Kimchi is very easy to make and full of gut-beneficial bacteria. This recipe is vegan and free of any added sugar. Homemade kimchi is much better for you as it's alive unlike most shop bought fermented veggies that have been pasteurised and lots of the goodness is killed.
RAW VEGAN KIMCHI
INGREDIENTS
KIMCHI PASTE
- 1 medium onion
- 6 large chillies, de-seed for a mild spice
- 6 cloves of garlic
- 3″ ginger, peeled and slices
VEGGIES, JUST AS EXAMPLES AS ANY WORK GREAT
- ½ a cabbage, cut into 2″ chunks
- 3 stalks of celery, 1″ chunks
- 3 carrots, 1″ chunks
- 1 sweet red pepper, 1″ chunks
- ½ a cauliflower, 1″ chunks
- 8 radishes, 1″ chunks
PICKLING BRINE
- 6 tbsp salt
- 2 litres / 3.5 pints water
INSTRUCTIONS
- Dissolve the salt in the water.
- Chop all of the vegetables that are not for the paste into 1″ pieces apart from the cabbage that should be about 2″.
- Place all the vegetables in the water and use a plate to ensure they are all submerged, use enough veggies for all the water. Leave for 8 hours or overnight.
- Place all of the kimchi paste ingredients into a food processor and blend until smooth.

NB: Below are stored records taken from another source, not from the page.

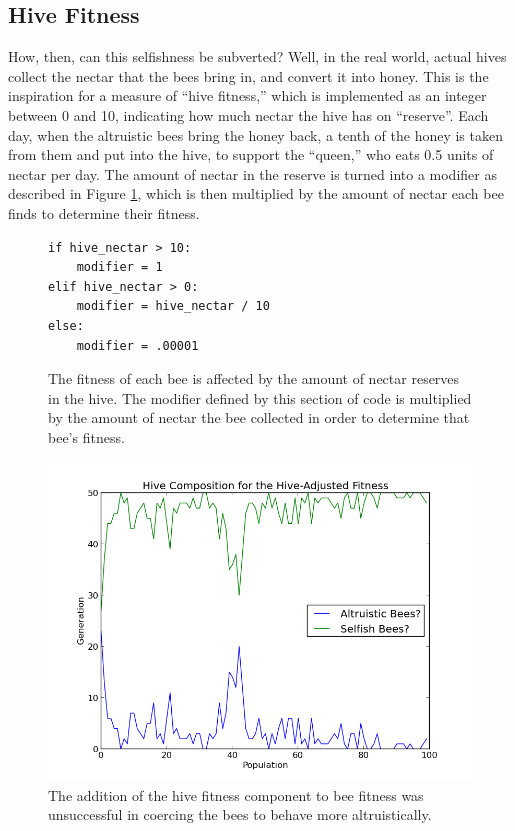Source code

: \documentclass[twoside]{article}
\begin{document}
\begin{multicols}{2}
		\subsection{Hive Fitness} %
		\label{sub:hive_fitness}
				How, then, can this selfishness be subverted? Well, in the real world, actual hives collect the	 nectar that the bees bring in, and convert it into honey. This is the inspiration for a measure of ``hive fitness,'' which is implemented as an integer between 0 and 10, indicating how much nectar the hive has on ``reserve''. Each day, when the altruistic bees bring the honey back, a tenth of the honey is taken from them and put into the hive, to support the ``queen,'' who eats 0.5 units of nectar per day. The amount of nectar in the reserve is turned into a modifier as described in Figure \ref{fig:modifier_algorithm}, which is then multiplied by the amount of nectar each bee finds to determine their fitness.

			\begin{figure}[H]
				\begin{Verbatim}[frame=single]
if hive_nectar > 10:
    modifier = 1
elif hive_nectar > 0:
    modifier = hive_nectar / 10
else:
    modifier = .00001 
				\end{Verbatim}
				\caption{The fitness of each bee is affected by the amount of nectar reserves in the hive. The modifier defined by this section of code is multiplied by the amount of nectar the bee collected in order to determine that bee's fitness.}
				\label{fig:modifier_algorithm}
			\end{figure}

			\begin{figure}[H]
				\begin{center}
					\includegraphics[width=.5\textwidth]{results/hive_fitness_comp.png}
				\end{center}
				\caption{The addition of the hive fitness component to bee fitness was unsuccessful in coercing the bees to behave more altruistically.}
				\label{fig:hive_fitness_composition}
			\end{figure}


\end{multicols}
\end{document}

- Drain the vegetables and then coat with the paste.
- Pack tightly into jars and leave somewhere room temperature to ferment for 4-8 days.

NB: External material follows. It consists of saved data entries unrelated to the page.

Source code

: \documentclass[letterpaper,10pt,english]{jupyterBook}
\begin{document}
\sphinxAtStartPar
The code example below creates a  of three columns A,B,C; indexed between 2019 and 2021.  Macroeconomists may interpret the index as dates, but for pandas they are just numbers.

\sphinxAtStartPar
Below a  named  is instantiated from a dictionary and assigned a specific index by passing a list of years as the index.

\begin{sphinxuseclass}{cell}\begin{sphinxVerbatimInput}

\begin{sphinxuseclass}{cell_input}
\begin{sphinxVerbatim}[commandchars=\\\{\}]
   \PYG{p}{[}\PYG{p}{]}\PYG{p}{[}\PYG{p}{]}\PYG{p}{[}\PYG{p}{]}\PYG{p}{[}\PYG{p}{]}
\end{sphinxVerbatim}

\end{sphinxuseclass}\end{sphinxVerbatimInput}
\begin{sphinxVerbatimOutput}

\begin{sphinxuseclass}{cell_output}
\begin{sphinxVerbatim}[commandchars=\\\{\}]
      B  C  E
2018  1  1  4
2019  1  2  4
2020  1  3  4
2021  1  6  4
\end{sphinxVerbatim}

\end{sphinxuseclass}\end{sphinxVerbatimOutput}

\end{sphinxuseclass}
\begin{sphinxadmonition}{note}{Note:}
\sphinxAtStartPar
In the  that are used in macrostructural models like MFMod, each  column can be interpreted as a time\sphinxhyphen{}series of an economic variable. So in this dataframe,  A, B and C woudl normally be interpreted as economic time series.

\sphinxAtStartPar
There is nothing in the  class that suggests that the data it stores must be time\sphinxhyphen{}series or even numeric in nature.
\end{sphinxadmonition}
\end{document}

- Open the kimchi lids daily to ‘burp’ the jars and let gases escape. Taste after 4 days and once the required taste is achieved then move to the fridge.
- The longer the kimchi ferments the more beneficial gut bacteria they will contain.
NOTES
With fermented recipes you can tell when it's gone wrong as it will smell unpleasant.
If it smells off don't eat it, kimchi after fermenting should still have an appealing smell (unless you don't like onion, garlic and chilli).
Fermented veggies like kimchi are supposed to be stored in a cool larder, but usually I store mine in the fridge where I know it will last many months, in theory, if it isn't eaten before then!